Task to carry out: Wherever the word "shell" shows up in the data, report the line it sits in.

Collected data entries
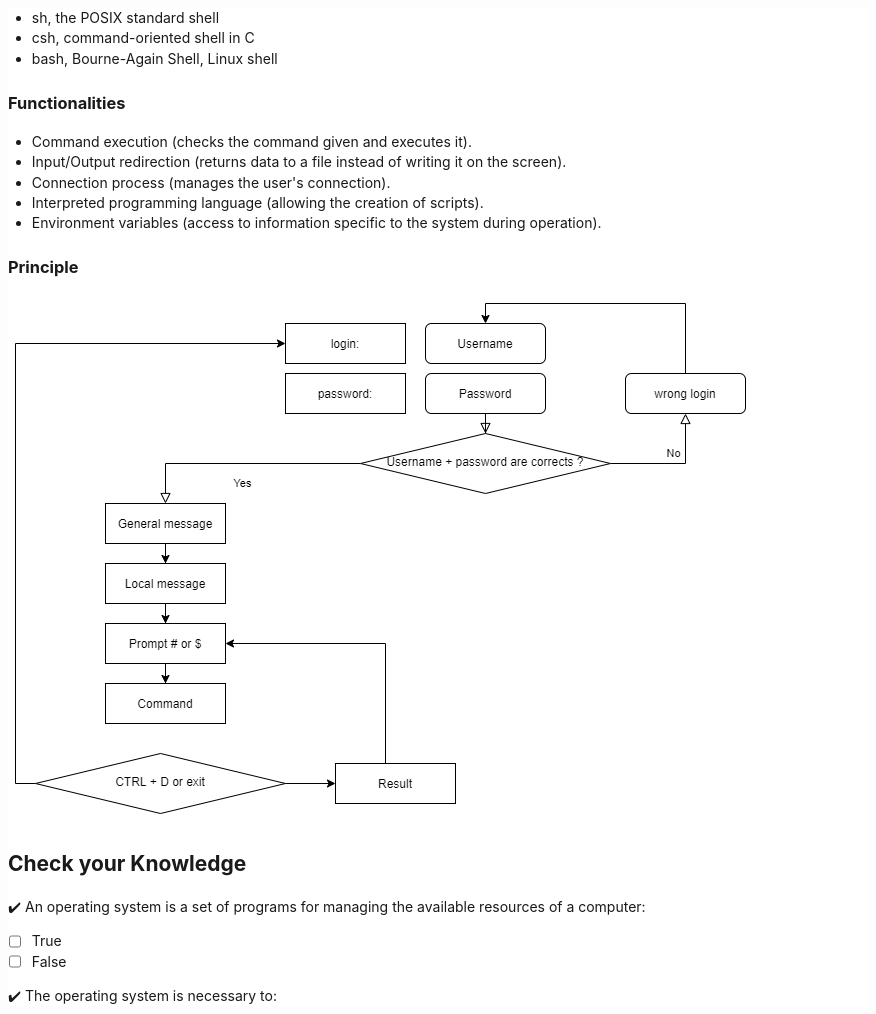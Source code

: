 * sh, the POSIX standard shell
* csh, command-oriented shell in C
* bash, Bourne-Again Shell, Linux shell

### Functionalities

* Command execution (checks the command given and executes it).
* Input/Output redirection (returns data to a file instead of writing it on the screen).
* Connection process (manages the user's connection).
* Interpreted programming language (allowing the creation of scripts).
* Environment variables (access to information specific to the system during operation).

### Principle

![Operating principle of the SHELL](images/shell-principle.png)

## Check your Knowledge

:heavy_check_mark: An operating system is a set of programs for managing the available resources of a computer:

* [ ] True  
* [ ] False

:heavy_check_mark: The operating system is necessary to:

Result for this exercise:
: * sh, the POSIX standard shell
* csh, command-oriented shell in C
* bash, Bourne-Again Shell, Linux shell
![Operating principle of the SHELL](images/shell-principle.png)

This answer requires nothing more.